What the exercise asks =
Each line of the listing that includes the string "token" needs to be located and copied.

Input data =
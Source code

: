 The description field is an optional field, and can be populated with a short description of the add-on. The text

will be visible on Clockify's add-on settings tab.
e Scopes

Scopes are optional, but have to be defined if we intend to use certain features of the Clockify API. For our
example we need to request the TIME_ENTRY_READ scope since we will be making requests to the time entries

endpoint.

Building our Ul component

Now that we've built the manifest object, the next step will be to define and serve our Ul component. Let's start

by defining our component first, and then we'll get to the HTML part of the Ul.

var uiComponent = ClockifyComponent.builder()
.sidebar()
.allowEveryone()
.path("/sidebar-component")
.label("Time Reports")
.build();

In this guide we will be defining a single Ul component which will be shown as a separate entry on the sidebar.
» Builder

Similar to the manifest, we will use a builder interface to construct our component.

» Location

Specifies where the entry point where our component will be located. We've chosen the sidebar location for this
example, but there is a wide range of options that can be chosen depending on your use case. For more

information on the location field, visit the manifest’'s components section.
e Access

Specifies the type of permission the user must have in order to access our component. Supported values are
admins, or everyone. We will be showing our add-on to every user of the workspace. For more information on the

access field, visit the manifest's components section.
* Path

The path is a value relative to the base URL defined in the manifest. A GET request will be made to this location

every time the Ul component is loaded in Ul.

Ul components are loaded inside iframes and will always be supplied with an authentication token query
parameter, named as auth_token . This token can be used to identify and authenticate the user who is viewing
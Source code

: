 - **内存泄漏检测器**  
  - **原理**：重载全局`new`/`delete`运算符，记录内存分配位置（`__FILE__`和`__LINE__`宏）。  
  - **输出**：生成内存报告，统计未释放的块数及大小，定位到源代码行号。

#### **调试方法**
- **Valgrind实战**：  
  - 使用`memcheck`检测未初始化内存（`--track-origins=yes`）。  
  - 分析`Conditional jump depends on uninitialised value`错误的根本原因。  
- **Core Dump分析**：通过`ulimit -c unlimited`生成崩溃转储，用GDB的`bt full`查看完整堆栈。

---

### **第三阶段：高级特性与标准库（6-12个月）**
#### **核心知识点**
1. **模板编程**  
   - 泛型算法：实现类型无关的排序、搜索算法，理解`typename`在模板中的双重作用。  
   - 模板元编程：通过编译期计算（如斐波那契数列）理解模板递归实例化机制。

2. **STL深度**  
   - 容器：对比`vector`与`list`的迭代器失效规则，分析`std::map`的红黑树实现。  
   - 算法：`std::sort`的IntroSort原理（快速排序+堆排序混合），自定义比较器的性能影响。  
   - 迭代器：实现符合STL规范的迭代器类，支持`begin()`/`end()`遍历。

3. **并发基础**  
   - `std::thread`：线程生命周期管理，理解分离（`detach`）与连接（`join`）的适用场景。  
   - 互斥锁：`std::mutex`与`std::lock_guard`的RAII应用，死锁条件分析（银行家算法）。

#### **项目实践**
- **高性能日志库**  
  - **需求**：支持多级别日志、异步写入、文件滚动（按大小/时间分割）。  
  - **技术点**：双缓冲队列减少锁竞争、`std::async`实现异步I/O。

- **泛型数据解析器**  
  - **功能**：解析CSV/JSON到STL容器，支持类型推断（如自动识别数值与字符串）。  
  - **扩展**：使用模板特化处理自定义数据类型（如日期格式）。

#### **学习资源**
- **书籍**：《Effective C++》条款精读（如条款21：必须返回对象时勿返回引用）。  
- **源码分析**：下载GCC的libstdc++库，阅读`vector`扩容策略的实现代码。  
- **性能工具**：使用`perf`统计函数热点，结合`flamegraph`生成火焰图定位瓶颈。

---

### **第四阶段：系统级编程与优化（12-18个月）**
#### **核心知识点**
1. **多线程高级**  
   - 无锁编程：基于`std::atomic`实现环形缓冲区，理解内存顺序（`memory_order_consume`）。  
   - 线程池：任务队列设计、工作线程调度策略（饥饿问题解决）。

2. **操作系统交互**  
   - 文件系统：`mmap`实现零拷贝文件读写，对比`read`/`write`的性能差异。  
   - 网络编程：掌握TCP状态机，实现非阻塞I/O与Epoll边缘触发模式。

Response =
Ul components are loaded inside iframes and will always be supplied with an authentication token query
parameter, named as auth_token . This token can be used to identify and authenticate the user who is viewing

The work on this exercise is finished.